2.0 REGULATORY EVALUATION
Inservice inspection of the American Society of Mechanical Engineers (ASME) Code Class 1, 2, and 3 components is to be performed in accordance with Section XI of the ASME Boiler and Pressure Vessel (B&PV) Code and applicable addenda as required by 10 CFR 50.55a(g),
except where specific relief has been granted by the Commission pursuant to 10 CFR 50.55a(g)(6)(i). 10 CFR 50.55a(a)(3) states that alternatives to the requirements of paragraph (g) may be used, when authorized by the NRC, if the licensee demonstrates that:
(i) the proposed alternatives would provide an acceptable level of quality and safety or (ii) compliance with the specified requirements would result in hardship or unusual difficulty without a compensating increase in the level of quality and safety.
Pursuant to 10 CFR 50.55a(g)(4), ASME Code Class 1, 2, and 3 components (including supports) shall meet the requirements, except the design and access provisions and the pre-service examination requirements, set forth in the ASME Code,Section XI, "Rules for Inservice Inspection (ISI) of Nuclear Power Plant Components," to the extent practical within the limitations of design, geometry, and materials of construction of the components.
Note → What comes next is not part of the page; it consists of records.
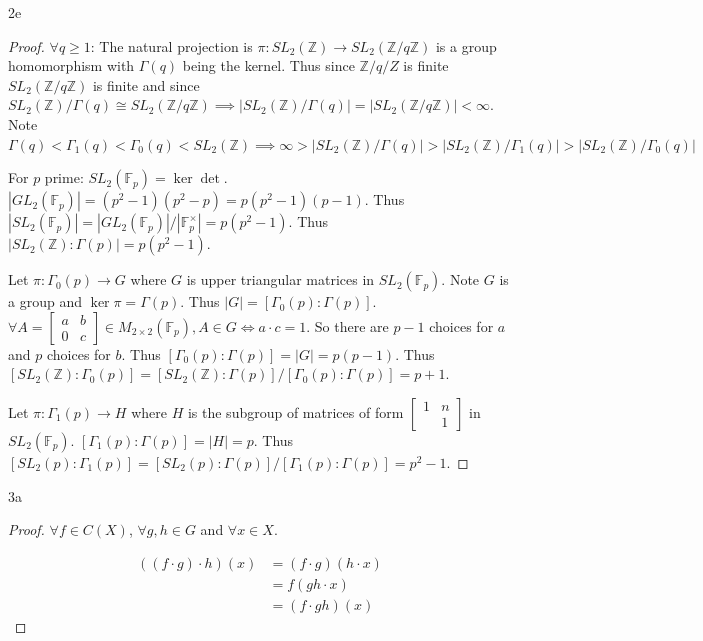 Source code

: \documentclass{article}
\newcommand{\Z}{\mathbb{Z}}
\newcommand{\F}{\mathbb{F}}
\newcommand{\abs}[1]{\left\lvert #1\right\rvert}
\begin{document}
\begin{PROB}{2e}\label{Problem 2e.}
\end{PROB}
\begin{proof}
    $\forall q \geq 1$:  
    The natural projection is $\pi: SL_2(\Z) \to SL_2(\Z / q \Z)$ is a group homomorphism with $\Gamma(q)$ being the kernel. Thus since $\Z / q /Z$ is finite $SL_2(\Z / q\Z)$ is finite and since  $SL_2(\Z) / \Gamma(q) \cong SL_2(\Z / q \Z)\implies \abs{SL_2(\Z) / \Gamma(q)} = \abs{SL_2(\Z / q \Z)} < \infty$. Note $\Gamma(q) < \Gamma_1(q) < \Gamma_0(q) < SL_2(\Z) \implies \infty > \abs{SL_2(\Z) / \Gamma(q)} > \abs{SL_2(\Z) / \Gamma_1(q)} > \abs{SL_2(\Z) / \Gamma_0(q)}$ 
    
    
    For $p$ prime: $SL_2(\F_p) = \ker \det$. $\abs{GL_2(\F_p)} = (p^2 - 1)(p^2 - p) = p(p^2 - 1)(p - 1)$. Thus $\abs{SL_2(\F_p)} = \abs{GL_2(\F_p)} / \abs{\F^\times_p} = p(p^2 - 1)$. Thus $\abs{SL_2(\Z) : \Gamma(p)} = p(p^2 - 1)$. 
    
    Let $\pi : \Gamma_0(p) \to G$ where $G$ is upper triangular matrices in $SL_2(\F_p)$. Note $G$ is a group and $\ker \pi = \Gamma(p)$. Thus $\abs{G} = [\Gamma_0(p) : \Gamma(p)]$. $\forall A = \begin{bmatrix}
        a & b \\ 0 & c
    \end{bmatrix} \in M_{2 \times 2}(\F_p), A \in G \iff a \cdot c = 1$. So there are $p - 1$ choices for $a$ and $p$ choices for $b$. Thus $[\Gamma_0(p) : \Gamma(p)] = \abs{G} = p(p - 1)$. Thus $[SL_2(\Z) : \Gamma_0(p)] = [SL_2(\Z) : \Gamma(p)] / [\Gamma_0(p) : \Gamma(p)] = p + 1$. 
    
    Let $\pi: \Gamma_1(p) \to H$ where $H$ is the subgroup of matrices of form $\begin{bmatrix}
        1 & n \\ & 1
    \end{bmatrix}$ in $SL_2(\F_p)$. $[\Gamma_1(p) : \Gamma(p)] = \abs{H} = p$. Thus $[SL_2(p) : \Gamma_1(p)] = [SL_2(p) : \Gamma(p)] / [\Gamma_1(p) : \Gamma(p)] = p^2 - 1$.      
\end{proof}

\bigskip

\begin{PROB}{3a}\label{Problem 3a.}
\end{PROB}
\begin{proof}
    $\forall f \in C(X)$, $\forall g, h \in G$ and $\forall x \in X$.
    
    \begin{align*}
        ((f \cdot g) \cdot h)(x) &= (f \cdot g)(h \cdot x) \\
        &= f(gh \cdot x) \\
        &= (f \cdot gh)(x)
    \end{align*}
\end{proof}
\end{document}
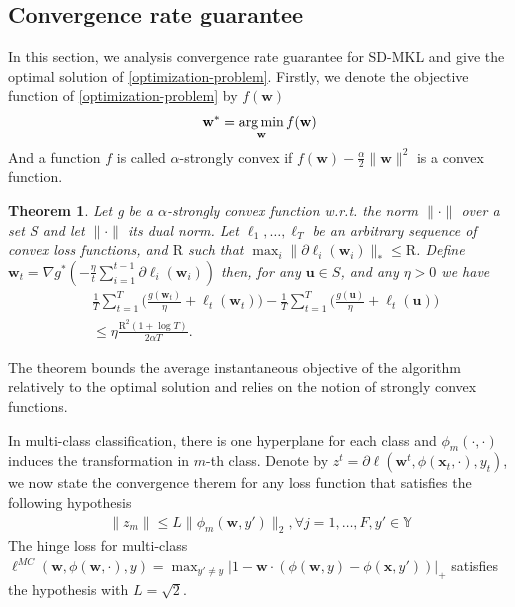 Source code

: \documentclass{article}
\newcommand{\argmin}{\operatornamewithlimits{arg\,min}}
\newtheorem{theorem}{Theorem}
\begin{document}
\subsection{Convergence rate guarantee}
In this section, we analysis convergence rate guarantee for SD-MKL and give the optimal solution of \eqref{optimization-problem}. Firstly, we denote the objective function of \eqref{optimization-problem} by $f(\mathbf{w})$
\begin{align*}
    \mathbf{w}^\ast=\argmin_{\mathbf{w}} f(\mathbf{w})
\end{align*}
And a function $f$ is called $\alpha$-strongly convex if $f(\mathbf{w})-\frac{\alpha}{2}\|\mathbf{w}\|^2$ is a convex function.
\begin{theorem} \cite{Shalev-ShwartzSS07}
\label{convergence_rate}
Let g be a $\alpha$-strongly convex function w.r.t. the norm $\|\cdot\|$ over a set S and let $\|\cdot\|$ its dual norm. Let $\ell_1, \ldots, \ell_T$ be an arbitrary sequence of convex loss functions, and $\mathrm{R}$ such that $\max_i\|\partial\ell_i(\mathbf{w}_i)\|_\ast \leq \mathrm{R}$. Define $\mathbf{w}_t=\nabla g^\ast(-\frac{\eta}{t}\sum_{i=1}^{t-1}\partial\ell_i(\mathbf{w}_i))$ then, for any $\mathbf{u} \in S$, and any $\eta > 0$ we have
\begin{align*}
    &\frac{1}{T}\sum_{t=1}^T\Big(\frac{g(\mathbf{w}_t)}{\eta}+\ell_t(\mathbf{w}_t)\Big)
    -\frac{1}{T}\sum_{t=1}^T\Big(\frac{g(\mathbf{u})}{\eta}+\ell_t(\mathbf{u})\Big)\\
    &\leq \eta\frac{\mathrm{R}^2(1+\log T)}{2\alpha T}.
\end{align*}
\end{theorem}
The theorem bounds the average instantaneous objective of the algorithm relatively to the optimal solution and relies on the notion of strongly convex functions.

In multi-class classification, there is one hyperplane for each class and $\phi_m(\cdot, \cdot)$ induces the transformation in $m$-th class. Denote by $z^t=\partial\ell(\mathbf{w}^t,\phi(\mathbf{x}_t,\cdot), y_t)$, we now state the convergence therem for any loss function that satisfies the following hypothesis
\begin{align}
\label{loss_function_hypothesis}
    \|z_m\| \leq L\|\phi_m(\mathbf{w}, y')\|_2, \forall j =1,\ldots, F, y' \in \mathbb{Y}
\end{align}
The hinge loss for multi-class $\ell^{MC}(\mathbf{w}, \phi(\mathbf{w},\cdot), y) = \max_{y' \not =y} |1-\mathbf{w}\cdot(\phi(\mathbf{w},y)-\phi(\mathbf{x},y'))|_+$ satisfies the hypothesis with $L=\sqrt{2}$.
\end{document}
The regulations require that inservice examination of components and system pressure tests conducted during the first ten-year interval and subsequent intervals comply with the requirements in the latest edition and addenda of Section XI of the ASME Code incorporated by reference in 10 CFR 50.55a(b) twelve months prior to the start of the 120-month interval, subject to the limitations and modifications listed therein. The Code of record for the DNPS, Units 2 and 3 third 10-year ISI interval is the 1989 Edition of the ASME Code,Section XI.
3.0 TECHNICAL EVALUATION
Request for Relief No. PR-22 Code Requirement: ASME Section XI, 1989 Edition, paragraph IWA-5250(a)(2) requires, in part, that if leakage occurs at a bolted connection on other than a gaseous system, one of the bolts shall be removed, VT-3 examined, and evaluated in accordance with IWA-3100.
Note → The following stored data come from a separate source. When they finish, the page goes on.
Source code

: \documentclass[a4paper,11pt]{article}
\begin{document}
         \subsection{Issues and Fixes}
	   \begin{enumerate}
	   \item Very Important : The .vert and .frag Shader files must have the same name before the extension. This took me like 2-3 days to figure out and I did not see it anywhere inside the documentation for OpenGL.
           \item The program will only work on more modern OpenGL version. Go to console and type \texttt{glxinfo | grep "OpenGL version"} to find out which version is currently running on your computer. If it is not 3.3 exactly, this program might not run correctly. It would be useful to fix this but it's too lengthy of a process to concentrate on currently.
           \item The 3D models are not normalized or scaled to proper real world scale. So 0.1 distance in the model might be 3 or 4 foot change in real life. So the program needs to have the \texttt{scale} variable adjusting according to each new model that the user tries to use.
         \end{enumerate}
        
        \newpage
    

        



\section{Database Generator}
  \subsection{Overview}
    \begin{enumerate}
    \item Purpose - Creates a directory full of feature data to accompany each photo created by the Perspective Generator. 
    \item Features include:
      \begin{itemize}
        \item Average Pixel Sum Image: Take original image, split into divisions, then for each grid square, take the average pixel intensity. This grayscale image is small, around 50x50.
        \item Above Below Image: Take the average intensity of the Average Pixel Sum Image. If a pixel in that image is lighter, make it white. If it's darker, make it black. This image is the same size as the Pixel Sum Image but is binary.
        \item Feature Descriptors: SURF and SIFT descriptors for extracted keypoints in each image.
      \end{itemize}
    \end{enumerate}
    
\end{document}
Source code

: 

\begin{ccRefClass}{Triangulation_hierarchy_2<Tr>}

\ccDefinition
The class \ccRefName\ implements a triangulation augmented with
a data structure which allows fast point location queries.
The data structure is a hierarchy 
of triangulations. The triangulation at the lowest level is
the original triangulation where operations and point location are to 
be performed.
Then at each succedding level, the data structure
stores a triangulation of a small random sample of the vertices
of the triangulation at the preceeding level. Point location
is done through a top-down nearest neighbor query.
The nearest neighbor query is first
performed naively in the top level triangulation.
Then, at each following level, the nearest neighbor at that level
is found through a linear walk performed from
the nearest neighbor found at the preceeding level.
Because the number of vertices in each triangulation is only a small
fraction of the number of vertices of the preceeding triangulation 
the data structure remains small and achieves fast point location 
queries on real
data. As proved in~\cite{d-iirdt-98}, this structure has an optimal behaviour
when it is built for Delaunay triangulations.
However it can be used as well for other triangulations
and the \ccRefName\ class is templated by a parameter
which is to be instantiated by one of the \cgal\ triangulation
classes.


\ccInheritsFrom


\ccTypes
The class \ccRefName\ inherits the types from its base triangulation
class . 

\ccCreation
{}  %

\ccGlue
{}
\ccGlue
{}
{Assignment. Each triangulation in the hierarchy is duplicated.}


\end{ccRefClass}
Licensees Code Relief Request: In accordance with 10 CFR 50.55a(a)(3)(i), the licensee requested relief from removing the bolting and then performing VT-3 examination to detect evidence of corrosion.
Component Identification Code Class: 1, 2, and 3
References:
IWA-5250(a)(2)
Examination Category: Not Applicable Item Number: Not Applicable
Description:
Alternative Rules for Corrective Measures if Leakage Occurs at Bolted Connections Licensees Basis for Requesting Relief: (As stated)
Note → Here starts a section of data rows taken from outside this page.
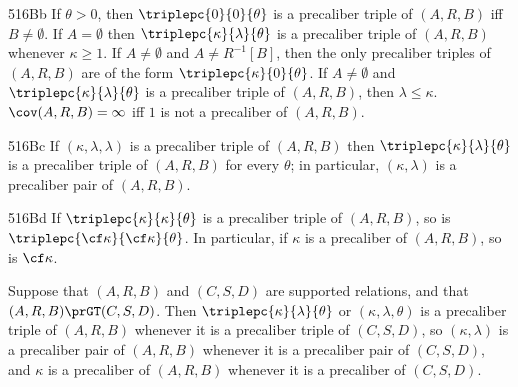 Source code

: \spheader 516Bb If $\theta>0$, then $\triplepc{0}{0}{\theta}$ is a
precaliber triple of
$(A,R,B)$ iff $B\ne\emptyset$.   If $A=\emptyset$ then
$\triplepc{\kappa}{\lambda}{\theta}$ is a precaliber triple of $(A,R,B)$
whenever $\kappa\ge 1$.   If $A\ne\emptyset$ and
$A\ne R^{-1}[B]$, then the only precaliber triples of $(A,R,B)$
are of the form $\triplepc{\kappa}{0}{\theta}$.   If $A\ne\emptyset$ and
$\triplepc{\kappa}{\lambda}{\theta}$ is a precaliber triple of
$(A,R,B)$, then $\lambda\le\kappa$.   $\cov(A,R,B)=\infty$ iff $1$ is
not a precaliber of $(A,R,B)$.

\spheader 516Bc If $(\kappa,\lambda,\lambda)$ is a precaliber triple of
$(A,R,B)$ then $\triplepc{\kappa}{\lambda}{\theta}$ is a precaliber
triple of $(A,R,B)$ for every $\theta$;  in particular,
$(\kappa,\lambda)$ is a precaliber pair of $(A,R,B)$.

\spheader 516Bd If $\triplepc{\kappa}{\kappa}{\theta}$ is a precaliber
triple of $(A,R,B)$, so is $\triplepc{\cf\kappa}{\cf\kappa}{\theta}$.
In particular, if $\kappa$ is a precaliber of $(A,R,B)$, so is
$\cf\kappa$.

 Suppose that $(A,R,B)$ and $(C,S,D)$ are
supported relations, and that $(A,R,B)\prGT(C,S,D)$.   Then
$\triplepc{\kappa}{\lambda}{\theta}$ or $(\kappa,\lambda,\theta)$ is a
precaliber triple of $(A,R,B)$
whenever it is a precaliber triple of $(C,S,D)$, so $(\kappa,\lambda)$
is a precaliber pair of $(A,R,B)$ whenever it is a precaliber pair of
$(C,S,D)$, and $\kappa$ is a precaliber of $(A,R,B)$ whenever it is a
precaliber of $(C,S,D)$.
In accordance with 10 CFR 50.55a, "Code and Standards," paragraph (a)(3)(i), relief is requested on the basis that the proposed alternative would provide an acceptable level of quality and safety.
Removal of pressure retaining bolting at mechanical connections for VT-3 visual examination and subsequent evaluation in locations where leakage has been identified is not always the most prudent course of action to determine condition of the bolting and/or the root cause of the leak. The requirement to remove, examine, and evaluate bolting in this situation does not allow consideration of other factors which may indicate the condition of mechanical joint bolting. Other factors which should be considered in an evaluation of bolting condition when leakage has been identified at a mechanical joint include, but are not limited to:
- Bolting material
- Corrosiveness of process fluid
- Service age of joint bolting materials Leakage location
- Leakage history at connection
- Visual evidence of corrosion at connection (connection assembled)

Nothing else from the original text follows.